=== Your assignment ===
Copy every record below exactly as written, but leave out the pictures.

[Records drawn from a dataset]
___
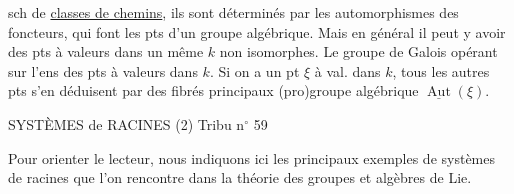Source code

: sch de \uline{classes de chemins}, ils sont déterminés  par les automorphismes des foncteurs, qui font les pts d'un groupe algébrique.
Mais en général il peut y avoir des pts à valeurs dans un même $k$ non isomorphes.
Le groupe de Galois opérant sur  l'ens des pts à valeurs dans $k$.
Si on a un pt $\xi$ à val. dans $k$, tous les autres pts s'en déduisent par des fibrés principaux   (pro)groupe algébrique $\underline{\operatorname{Aut}}(\xi)$.


SYSTÈMES de RACINES (2) \hfill Tribu n$^\circ$ 59

Pour orienter le lecteur, nous indiquons ici les principaux exemples de systèmes de racines que l'on rencontre dans la théorie des groupes et algèbres de Lie.

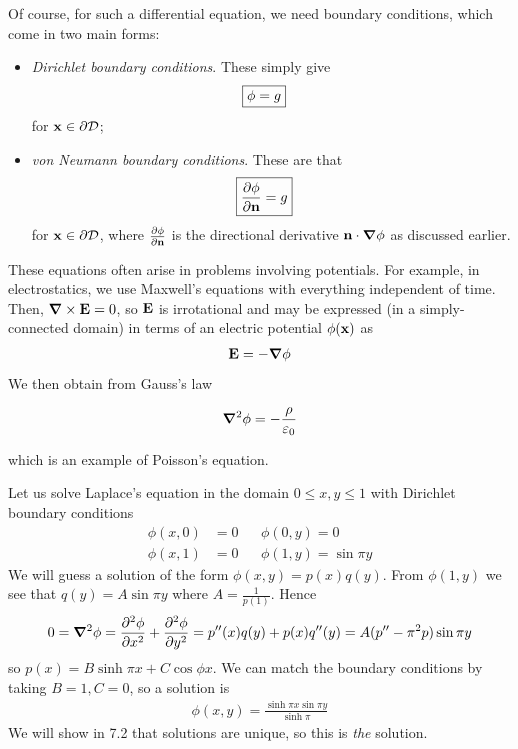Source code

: \documentclass{../../template/note}
\begin{document}
    Of course, for such a differential equation, we need boundary conditions, which come in two main forms:
    \begin{itemize}
        \item \emph{Dirichlet boundary conditions}. These simply give
        \begin{align*}
            \Aboxed{\phi = g}
        \end{align*}
        for \(\V x \in \pr \mc D\);
        \item \emph{von Neumann boundary conditions}. These are that
        \begin{align*}
            \Aboxed{\pd{\phi}{\V n} = g}
        \end{align*}
        for \(\V x \in \pr \mc D\), where \(\pd{\phi}{\V n}\) is the directional derivative \(\V n \cdot \grad \phi\) as discussed earlier.        
    \end{itemize}
    
    These equations often arise in problems involving potentials. For example, in electrostatics, we use Maxwell's equations with everything independent of time. Then, \(\curl \V E = 0\), so \(\V E\) is irrotational and may be expressed (in a simply-connected domain) in terms of an electric potential \(\phi(\V x)\) as
    \begin{align*}
        \V E = -\grad \phi
    \end{align*}
    We then obtain from Gauss's law
    \begin{proposition}
        \label{7.1}
        \[
            \grad^2 \phi = -\frac \rho {\eps_0}
        \]
    \end{proposition}
    which is an example of Poisson's equation.
    
    \begin{example*}
        Let us solve Laplace's equation in the domain \(0 \leq x, y \leq 1\) with Dirichlet boundary conditions
        \begin{align*}
            \phi(x, 0) &= 0 && \phi(0, y) = 0 \\
            \phi(x, 1) &= 0 && \phi(1, y) = \sin{\pi y}
        \end{align*}
        We will guess a solution of the form \(\phi(x, y) = p(x)q(y)\). From \(\phi(1, y)\) we see that \(q(y) = A \sin{\pi y}\) where \(A = \frac 1 {p(1)}\). Hence
        \begin{align*}
            0 = \grad^2 \phi = \pd{^2\phi}{x^2} + \pd{^2\phi}{y^2} = p''(x)q(y) + p(x)q''(y) = A(p''-\pi^2p) \sin{\pi y}
        \end{align*}
        so \(p(x) = B \sinh \pi x + C \cos \phi x\). We can match the boundary conditions by taking \(B = 1, C = 0\), so a solution is
        \begin{align*}
            \phi(x, y) = \frac{\sinh \pi x \sin \pi y}{\sinh \pi}
        \end{align*}
        We will show in 7.2 that solutions are unique, so this is \emph{the} solution.
    \end{example*}
    
\end{document}
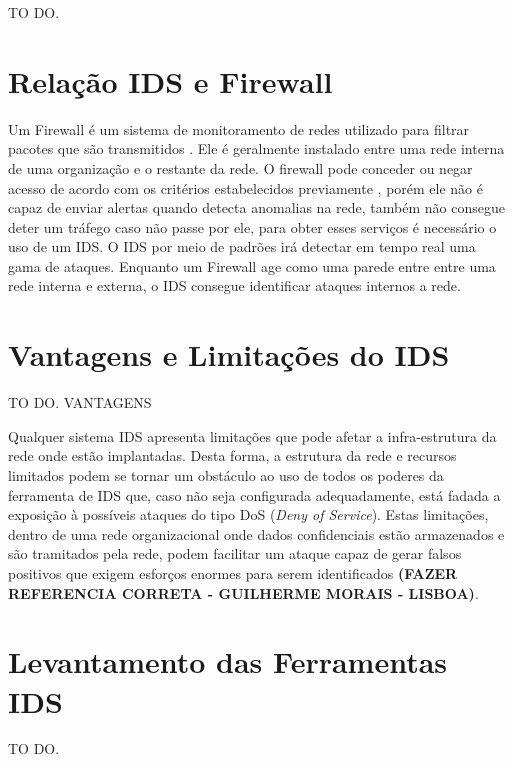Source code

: 		TO DO.

	\section{Relação IDS e Firewall}
	\label{sec:IDS_Firewall}

	Um Firewall é um sistema de monitoramento de redes utilizado para filtrar pacotes que são transmitidos . Ele é geralmente instalado entre uma rede interna de uma organização e o restante da rede. O firewall pode conceder ou negar acesso de acordo com os critérios estabelecidos previamente \cite{Morais}, porém ele não é capaz de enviar alertas quando detecta anomalias na rede, também não consegue deter um tráfego caso não passe por ele, para obter esses serviços é necessário o uso de um IDS. O IDS por meio de padrões irá detectar em tempo real uma gama de ataques. Enquanto um Firewall age como uma parede entre entre uma rede interna e externa, o IDS consegue identificar ataques internos a rede.

	\section{Vantagens e Limitações do IDS}
	\label{sec:IDS_VeL}

		TO DO. VANTAGENS
		
	Qualquer sistema IDS apresenta limitações que pode afetar a infra-estrutura da rede onde estão implantadas. Desta forma, a estrutura da rede e recursos limitados podem se tornar um obstáculo ao uso de todos os poderes da ferramenta de IDS que, caso não seja configurada adequadamente, está fadada a exposição à possíveis ataques do tipo DoS (\textit{Deny of Service}). Estas limitações, dentro de uma rede organizacional onde dados confidenciais estão armazenados e são tramitados pela rede, podem facilitar um ataque capaz de gerar falsos positivos que exigem esforços enormes para serem identificados \textbf{(FAZER REFERENCIA CORRETA - GUILHERME MORAIS - LISBOA)}.

	\section{Levantamento das Ferramentas IDS}
	\label{sec:IDS_Ferramentas}
	

		TO DO.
___
=== Expected output ===
Source code

: sch de \uline{classes de chemins}, ils sont déterminés  par les automorphismes des foncteurs, qui font les pts d'un groupe algébrique.
Mais en général il peut y avoir des pts à valeurs dans un même $k$ non isomorphes.
Le groupe de Galois opérant sur  l'ens des pts à valeurs dans $k$.
Si on a un pt $\xi$ à val. dans $k$, tous les autres pts s'en déduisent par des fibrés principaux   (pro)groupe algébrique $\underline{\operatorname{Aut}}(\xi)$.


SYSTÈMES de RACINES (2) \hfill Tribu n$^\circ$ 59

Pour orienter le lecteur, nous indiquons ici les principaux exemples de systèmes de racines que l'on rencontre dans la théorie des groupes et algèbres de Lie.

Source code

: \documentclass{../../template/note}
\begin{document}
    Of course, for such a differential equation, we need boundary conditions, which come in two main forms:
    \begin{itemize}
        \item \emph{Dirichlet boundary conditions}. These simply give
        \begin{align*}
            \Aboxed{\phi = g}
        \end{align*}
        for \(\V x \in \pr \mc D\);
        \item \emph{von Neumann boundary conditions}. These are that
        \begin{align*}
            \Aboxed{\pd{\phi}{\V n} = g}
        \end{align*}
        for \(\V x \in \pr \mc D\), where \(\pd{\phi}{\V n}\) is the directional derivative \(\V n \cdot \grad \phi\) as discussed earlier.        
    \end{itemize}
    
    These equations often arise in problems involving potentials. For example, in electrostatics, we use Maxwell's equations with everything independent of time. Then, \(\curl \V E = 0\), so \(\V E\) is irrotational and may be expressed (in a simply-connected domain) in terms of an electric potential \(\phi(\V x)\) as
    \begin{align*}
        \V E = -\grad \phi
    \end{align*}
    We then obtain from Gauss's law
    \begin{proposition}
        \label{7.1}
        \[
            \grad^2 \phi = -\frac \rho {\eps_0}
        \]
    \end{proposition}
    which is an example of Poisson's equation.
    
    \begin{example*}
        Let us solve Laplace's equation in the domain \(0 \leq x, y \leq 1\) with Dirichlet boundary conditions
        \begin{align*}
            \phi(x, 0) &= 0 && \phi(0, y) = 0 \\
            \phi(x, 1) &= 0 && \phi(1, y) = \sin{\pi y}
        \end{align*}
        We will guess a solution of the form \(\phi(x, y) = p(x)q(y)\). From \(\phi(1, y)\) we see that \(q(y) = A \sin{\pi y}\) where \(A = \frac 1 {p(1)}\). Hence
        \begin{align*}
            0 = \grad^2 \phi = \pd{^2\phi}{x^2} + \pd{^2\phi}{y^2} = p''(x)q(y) + p(x)q''(y) = A(p''-\pi^2p) \sin{\pi y}
        \end{align*}
        so \(p(x) = B \sinh \pi x + C \cos \phi x\). We can match the boundary conditions by taking \(B = 1, C = 0\), so a solution is
        \begin{align*}
            \phi(x, y) = \frac{\sinh \pi x \sin \pi y}{\sinh \pi}
        \end{align*}
        We will show in 7.2 that solutions are unique, so this is \emph{the} solution.
    \end{example*}
    
\end{document}
Source code

: 		TO DO.

	\section{Relação IDS e Firewall}
	\label{sec:IDS_Firewall}

	Um Firewall é um sistema de monitoramento de redes utilizado para filtrar pacotes que são transmitidos . Ele é geralmente instalado entre uma rede interna de uma organização e o restante da rede. O firewall pode conceder ou negar acesso de acordo com os critérios estabelecidos previamente \cite{Morais}, porém ele não é capaz de enviar alertas quando detecta anomalias na rede, também não consegue deter um tráfego caso não passe por ele, para obter esses serviços é necessário o uso de um IDS. O IDS por meio de padrões irá detectar em tempo real uma gama de ataques. Enquanto um Firewall age como uma parede entre entre uma rede interna e externa, o IDS consegue identificar ataques internos a rede.

	\section{Vantagens e Limitações do IDS}
	\label{sec:IDS_VeL}

		TO DO. VANTAGENS
		
	Qualquer sistema IDS apresenta limitações que pode afetar a infra-estrutura da rede onde estão implantadas. Desta forma, a estrutura da rede e recursos limitados podem se tornar um obstáculo ao uso de todos os poderes da ferramenta de IDS que, caso não seja configurada adequadamente, está fadada a exposição à possíveis ataques do tipo DoS (\textit{Deny of Service}). Estas limitações, dentro de uma rede organizacional onde dados confidenciais estão armazenados e são tramitados pela rede, podem facilitar um ataque capaz de gerar falsos positivos que exigem esforços enormes para serem identificados \textbf{(FAZER REFERENCIA CORRETA - GUILHERME MORAIS - LISBOA)}.

	\section{Levantamento das Ferramentas IDS}
	\label{sec:IDS_Ferramentas}
	

		TO DO.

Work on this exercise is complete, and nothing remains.